• What this task involves:
Look for the string "literatura" in the listing. Copy each line that has it.
*** Opening Records for processing ***
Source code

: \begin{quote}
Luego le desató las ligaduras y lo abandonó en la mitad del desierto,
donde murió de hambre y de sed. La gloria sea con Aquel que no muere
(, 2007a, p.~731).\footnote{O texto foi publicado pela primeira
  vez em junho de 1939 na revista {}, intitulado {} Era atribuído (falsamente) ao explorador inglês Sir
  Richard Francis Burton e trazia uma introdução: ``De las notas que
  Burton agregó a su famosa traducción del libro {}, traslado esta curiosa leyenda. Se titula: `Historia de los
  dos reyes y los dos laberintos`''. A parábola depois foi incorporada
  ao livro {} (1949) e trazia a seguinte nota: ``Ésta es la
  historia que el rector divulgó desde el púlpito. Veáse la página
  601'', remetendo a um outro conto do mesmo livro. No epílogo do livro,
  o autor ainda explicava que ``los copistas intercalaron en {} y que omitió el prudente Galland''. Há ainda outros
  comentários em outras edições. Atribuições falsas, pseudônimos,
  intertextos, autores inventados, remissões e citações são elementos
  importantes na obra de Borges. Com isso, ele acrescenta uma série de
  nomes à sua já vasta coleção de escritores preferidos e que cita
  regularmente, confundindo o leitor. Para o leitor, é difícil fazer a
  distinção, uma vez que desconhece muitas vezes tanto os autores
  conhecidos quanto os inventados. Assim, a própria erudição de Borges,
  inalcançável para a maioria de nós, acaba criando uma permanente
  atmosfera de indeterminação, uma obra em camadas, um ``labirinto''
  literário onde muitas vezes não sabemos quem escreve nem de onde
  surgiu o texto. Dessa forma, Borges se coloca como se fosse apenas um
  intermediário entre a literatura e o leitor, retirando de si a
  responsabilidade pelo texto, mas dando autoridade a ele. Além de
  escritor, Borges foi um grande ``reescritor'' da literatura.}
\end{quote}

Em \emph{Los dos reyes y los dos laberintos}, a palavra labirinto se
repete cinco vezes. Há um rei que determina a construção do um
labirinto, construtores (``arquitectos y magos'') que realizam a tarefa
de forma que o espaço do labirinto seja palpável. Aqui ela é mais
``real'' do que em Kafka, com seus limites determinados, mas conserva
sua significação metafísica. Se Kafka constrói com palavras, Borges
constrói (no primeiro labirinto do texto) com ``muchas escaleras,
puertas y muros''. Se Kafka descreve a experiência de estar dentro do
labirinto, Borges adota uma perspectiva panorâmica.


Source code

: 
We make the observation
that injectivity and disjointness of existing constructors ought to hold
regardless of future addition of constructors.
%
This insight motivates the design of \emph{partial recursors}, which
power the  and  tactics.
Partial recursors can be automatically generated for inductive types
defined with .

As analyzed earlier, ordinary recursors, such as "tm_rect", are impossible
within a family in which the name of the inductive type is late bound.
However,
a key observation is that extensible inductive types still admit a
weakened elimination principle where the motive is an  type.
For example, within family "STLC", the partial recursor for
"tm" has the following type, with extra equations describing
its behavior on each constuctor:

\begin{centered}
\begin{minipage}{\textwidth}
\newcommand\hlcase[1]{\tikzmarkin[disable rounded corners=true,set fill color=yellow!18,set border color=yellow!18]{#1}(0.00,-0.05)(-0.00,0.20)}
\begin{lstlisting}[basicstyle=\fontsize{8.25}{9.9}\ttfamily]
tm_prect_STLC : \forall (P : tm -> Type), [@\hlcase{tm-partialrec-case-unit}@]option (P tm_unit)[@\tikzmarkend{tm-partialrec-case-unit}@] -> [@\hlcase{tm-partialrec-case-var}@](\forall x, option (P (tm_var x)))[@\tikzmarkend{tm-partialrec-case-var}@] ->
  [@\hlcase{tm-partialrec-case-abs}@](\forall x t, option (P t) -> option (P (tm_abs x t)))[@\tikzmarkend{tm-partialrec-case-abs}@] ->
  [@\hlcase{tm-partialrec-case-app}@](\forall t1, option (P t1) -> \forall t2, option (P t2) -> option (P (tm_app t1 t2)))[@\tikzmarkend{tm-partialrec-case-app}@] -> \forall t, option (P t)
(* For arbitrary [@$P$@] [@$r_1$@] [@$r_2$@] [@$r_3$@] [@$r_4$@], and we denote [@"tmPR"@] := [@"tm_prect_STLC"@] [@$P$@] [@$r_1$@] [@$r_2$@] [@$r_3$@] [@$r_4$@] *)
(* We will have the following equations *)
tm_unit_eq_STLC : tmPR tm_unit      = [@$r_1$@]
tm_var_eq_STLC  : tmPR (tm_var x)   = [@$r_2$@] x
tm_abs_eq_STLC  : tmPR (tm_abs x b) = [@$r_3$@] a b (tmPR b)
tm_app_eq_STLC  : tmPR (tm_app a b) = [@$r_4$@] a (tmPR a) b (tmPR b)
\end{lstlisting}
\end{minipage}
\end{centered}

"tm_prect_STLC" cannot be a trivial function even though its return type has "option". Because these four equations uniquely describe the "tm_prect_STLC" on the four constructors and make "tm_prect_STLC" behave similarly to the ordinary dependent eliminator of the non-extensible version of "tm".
*** Closing Records for processing ***
• Solved problem:
  intermediário entre a literatura e o leitor, retirando de si a
  escritor, Borges foi um grande ``reescritor'' da literatura.}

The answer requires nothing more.